Il y a une ruse de la raison que Francis Fukuyama n'a pas vue : à mesure que la démocratie progressait dans le monde politique, elle reculait dans le monde économique.

Dans le quotidien du plus grand nombre, les bouleversements du monde du travail dus à la généralisation des technologies numériques ont fait progresser le totalitarisme et inévitablement reculer la démocratie. Pourtant l'essentiel des observateurs s'acharne à stigmatiser les périls qui menaceraient la démocratie dans le champ politique. Or l'étendue de ce champ, sur lequel ils ont souvent des visées personnelles, insidieusement a été rétréci. La presse, la justice, la rue, les contre-pouvoirs traditionnels travaillent le champ politique plutôt efficacement quand on songe à d'autres périodes de l'histoire. En revanche dans le monde du travail, au sein des entreprises, plus personne ne dit rien. Or ces entreprises dans le même temps ont grandi de manière exponentielle, et leur pouvoir avec.
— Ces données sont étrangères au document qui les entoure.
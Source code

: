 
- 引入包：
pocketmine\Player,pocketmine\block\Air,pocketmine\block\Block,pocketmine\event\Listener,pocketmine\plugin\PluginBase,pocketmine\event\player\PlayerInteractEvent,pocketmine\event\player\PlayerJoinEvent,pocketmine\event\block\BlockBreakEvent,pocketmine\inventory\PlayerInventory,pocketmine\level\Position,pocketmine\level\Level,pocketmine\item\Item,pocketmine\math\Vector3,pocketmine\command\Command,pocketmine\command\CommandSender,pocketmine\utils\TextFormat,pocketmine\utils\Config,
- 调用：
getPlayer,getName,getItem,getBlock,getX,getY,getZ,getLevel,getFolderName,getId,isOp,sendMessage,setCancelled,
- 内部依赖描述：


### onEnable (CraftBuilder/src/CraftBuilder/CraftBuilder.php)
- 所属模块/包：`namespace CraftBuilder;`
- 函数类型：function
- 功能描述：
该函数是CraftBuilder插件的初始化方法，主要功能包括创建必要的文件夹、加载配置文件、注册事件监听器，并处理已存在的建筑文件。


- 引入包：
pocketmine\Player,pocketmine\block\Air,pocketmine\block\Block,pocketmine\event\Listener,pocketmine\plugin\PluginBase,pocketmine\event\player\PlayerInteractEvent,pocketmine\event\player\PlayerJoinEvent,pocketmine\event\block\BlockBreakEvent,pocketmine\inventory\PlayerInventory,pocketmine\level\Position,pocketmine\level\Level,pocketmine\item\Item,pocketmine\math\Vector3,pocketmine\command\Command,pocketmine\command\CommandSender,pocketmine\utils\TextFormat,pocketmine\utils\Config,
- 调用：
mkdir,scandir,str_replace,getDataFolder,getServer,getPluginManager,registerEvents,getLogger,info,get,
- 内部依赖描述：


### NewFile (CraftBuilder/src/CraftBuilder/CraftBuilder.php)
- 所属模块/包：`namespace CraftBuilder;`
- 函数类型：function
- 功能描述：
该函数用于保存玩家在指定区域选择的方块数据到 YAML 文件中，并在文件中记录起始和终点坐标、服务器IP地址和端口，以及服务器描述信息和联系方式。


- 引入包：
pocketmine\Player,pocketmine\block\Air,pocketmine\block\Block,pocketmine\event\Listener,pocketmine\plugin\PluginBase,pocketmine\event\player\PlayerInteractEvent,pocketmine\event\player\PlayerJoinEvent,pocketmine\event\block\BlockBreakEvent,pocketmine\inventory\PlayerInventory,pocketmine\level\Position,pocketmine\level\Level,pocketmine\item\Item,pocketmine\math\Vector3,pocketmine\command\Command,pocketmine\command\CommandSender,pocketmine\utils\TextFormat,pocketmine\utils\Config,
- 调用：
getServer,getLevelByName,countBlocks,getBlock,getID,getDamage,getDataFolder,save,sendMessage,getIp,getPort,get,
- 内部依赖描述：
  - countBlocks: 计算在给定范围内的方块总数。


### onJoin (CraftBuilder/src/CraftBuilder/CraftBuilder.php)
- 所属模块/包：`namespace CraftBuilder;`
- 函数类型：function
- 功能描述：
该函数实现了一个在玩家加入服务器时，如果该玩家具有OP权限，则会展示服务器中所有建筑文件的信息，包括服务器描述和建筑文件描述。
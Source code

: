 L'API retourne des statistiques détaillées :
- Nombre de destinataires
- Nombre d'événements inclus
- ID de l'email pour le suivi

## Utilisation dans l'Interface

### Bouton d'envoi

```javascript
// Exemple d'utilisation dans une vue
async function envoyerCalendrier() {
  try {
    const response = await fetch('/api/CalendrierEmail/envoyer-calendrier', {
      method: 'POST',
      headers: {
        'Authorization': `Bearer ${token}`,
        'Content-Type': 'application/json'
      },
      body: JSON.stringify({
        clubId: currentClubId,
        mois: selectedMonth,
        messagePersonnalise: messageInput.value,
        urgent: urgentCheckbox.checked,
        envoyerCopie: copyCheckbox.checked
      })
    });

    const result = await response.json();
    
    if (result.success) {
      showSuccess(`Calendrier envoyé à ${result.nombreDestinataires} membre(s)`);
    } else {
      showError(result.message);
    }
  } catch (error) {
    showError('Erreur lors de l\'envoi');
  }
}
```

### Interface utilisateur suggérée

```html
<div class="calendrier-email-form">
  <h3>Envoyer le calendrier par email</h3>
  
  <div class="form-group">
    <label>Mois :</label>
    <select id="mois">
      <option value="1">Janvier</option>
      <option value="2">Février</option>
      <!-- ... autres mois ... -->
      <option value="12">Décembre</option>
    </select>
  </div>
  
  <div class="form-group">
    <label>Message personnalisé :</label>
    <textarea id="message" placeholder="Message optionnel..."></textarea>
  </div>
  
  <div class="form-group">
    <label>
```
Le progrès technique numérique, la spécialisation des tâches et la parcellisation du travail dans un contexte de globalisation et de dérégulation ont fonctionné sur les grandes entreprises comme des stéroïdes. Elles ont accéléré les économies d'échelle qui ouvrent la voie au fameux pouvoir de marché, c'est-à-dire le pouvoir de fixer les prix et de capter une rente au détriment des consommateurs. En face, le pouvoir politique, la représentation des citoyens, a diminué. Il s'est limité, courbé, rabougri, il a concédé des pans entiers de la loi aux oligopoles qu'il a lui-même contribué à recréer dans les années 90. Restent les lois antitrust qui gênent encore. Pour combien de temps ? Shell, Toyota, General Electric, Wal Mart, Carrefour, Nestlé, Samsung, Gdf Suez... affichent des chiffres d'affaire en centaines de milliards de dollars. Leurs couleurs flottent sur les cinq continents. La globalisation / dérégulation / privatisation des années 90 a donné naissance à des firmes Léviathan, des firmes multinationales (FMN) monstrueuses à côté de celles des années 60, celles d'avant la globalisation et le numérique. Le discours critique était bien plus virulent à leur encontre à l'époque. Nul besoin, pour se convaincre de la toute puissance des FMN aujourd'hui, d'évoquer le sauvetage des banques FMN par le politique, sans contrepartie le plus souvent, ou encore l'incapacité du politique à faire accepter les objectifs écologiques à qui que ce soit. Les FMN règnent sur la planète comme jamais.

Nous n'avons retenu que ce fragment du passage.